**About this exercise**
Repeat the data that follows, word for word, without the images.
========================
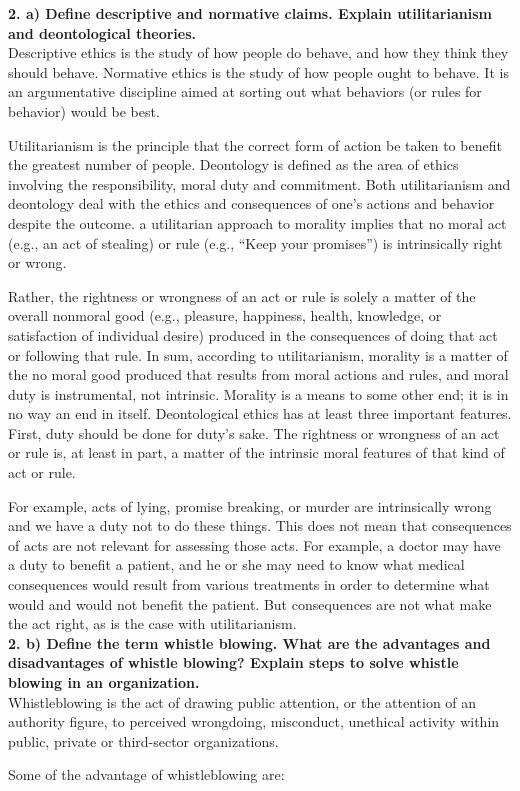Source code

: \documentclass [12pt, a4paper]{article}
\begin{document}
\large
\textbf{2. a) Define descriptive and normative claims. Explain utilitarianism and deontological theories.}\\
\normalsize
Descriptive ethics is the study of how people do behave, and how they think they should behave. Normative ethics is the study of how people ought to behave. It is an argumentative discipline aimed at sorting out what behaviors (or rules for behavior) would be best.\\
\par
Utilitarianism is the principle that the correct form of action be taken to benefit the greatest number of people. Deontology is defined as the area of ethics involving the responsibility, moral duty and commitment. Both utilitarianism and deontology deal with the ethics and consequences of one’s actions and behavior despite the outcome. a utilitarian approach to morality implies that no moral act (e.g., an act of stealing) or rule (e.g., “Keep your promises”) is intrinsically right or wrong. \\
\par
Rather, the rightness or wrongness of an act or rule is solely a matter of the overall nonmoral good (e.g., pleasure, happiness, health, knowledge, or satisfaction of individual desire) produced in the consequences of doing that act or following that rule. In sum, according to utilitarianism, morality is a matter of the no moral good produced that results from moral actions and rules, and moral duty is instrumental, not intrinsic. Morality is a means to some other end; it is in no way an end in itself. Deontological ethics has at least three important features. First, duty should be done for duty’s sake. The rightness or wrongness of an act or rule is, at least in part, a matter of the intrinsic moral features of that kind of act or rule. \\
\par
For example, acts of lying, promise breaking, or murder are intrinsically wrong and we have a duty not to do these things. This does not mean that consequences of acts are not relevant for assessing those acts. For example, a doctor may have a duty to benefit a patient, and he or she may need to know what medical consequences would result from various treatments in order to determine what would and would not benefit the patient. But consequences are not what make the act right, as is the case with utilitarianism. \\

\large
\textbf{2. b) Define the term whistle blowing. What are the advantages and disadvantages of whistle blowing? Explain steps to solve whistle blowing in an organization.}\\
\normalsize
Whistleblowing is the act of drawing public attention, or the attention of an authority figure, to perceived wrongdoing, misconduct, unethical activity within public, private or third-sector organizations. \\
\par
Some of the advantage of whistleblowing are:
\end{document}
========================
**Response**
Source code

: \documentclass [12pt, a4paper]{article}
\begin{document}
\large
\textbf{2. a) Define descriptive and normative claims. Explain utilitarianism and deontological theories.}\\
\normalsize
Descriptive ethics is the study of how people do behave, and how they think they should behave. Normative ethics is the study of how people ought to behave. It is an argumentative discipline aimed at sorting out what behaviors (or rules for behavior) would be best.\\
\par
Utilitarianism is the principle that the correct form of action be taken to benefit the greatest number of people. Deontology is defined as the area of ethics involving the responsibility, moral duty and commitment. Both utilitarianism and deontology deal with the ethics and consequences of one’s actions and behavior despite the outcome. a utilitarian approach to morality implies that no moral act (e.g., an act of stealing) or rule (e.g., “Keep your promises”) is intrinsically right or wrong. \\
\par
Rather, the rightness or wrongness of an act or rule is solely a matter of the overall nonmoral good (e.g., pleasure, happiness, health, knowledge, or satisfaction of individual desire) produced in the consequences of doing that act or following that rule. In sum, according to utilitarianism, morality is a matter of the no moral good produced that results from moral actions and rules, and moral duty is instrumental, not intrinsic. Morality is a means to some other end; it is in no way an end in itself. Deontological ethics has at least three important features. First, duty should be done for duty’s sake. The rightness or wrongness of an act or rule is, at least in part, a matter of the intrinsic moral features of that kind of act or rule. \\
\par
For example, acts of lying, promise breaking, or murder are intrinsically wrong and we have a duty not to do these things. This does not mean that consequences of acts are not relevant for assessing those acts. For example, a doctor may have a duty to benefit a patient, and he or she may need to know what medical consequences would result from various treatments in order to determine what would and would not benefit the patient. But consequences are not what make the act right, as is the case with utilitarianism. \\

\large
\textbf{2. b) Define the term whistle blowing. What are the advantages and disadvantages of whistle blowing? Explain steps to solve whistle blowing in an organization.}\\
\normalsize
Whistleblowing is the act of drawing public attention, or the attention of an authority figure, to perceived wrongdoing, misconduct, unethical activity within public, private or third-sector organizations. \\
\par
Some of the advantage of whistleblowing are:
\end{document}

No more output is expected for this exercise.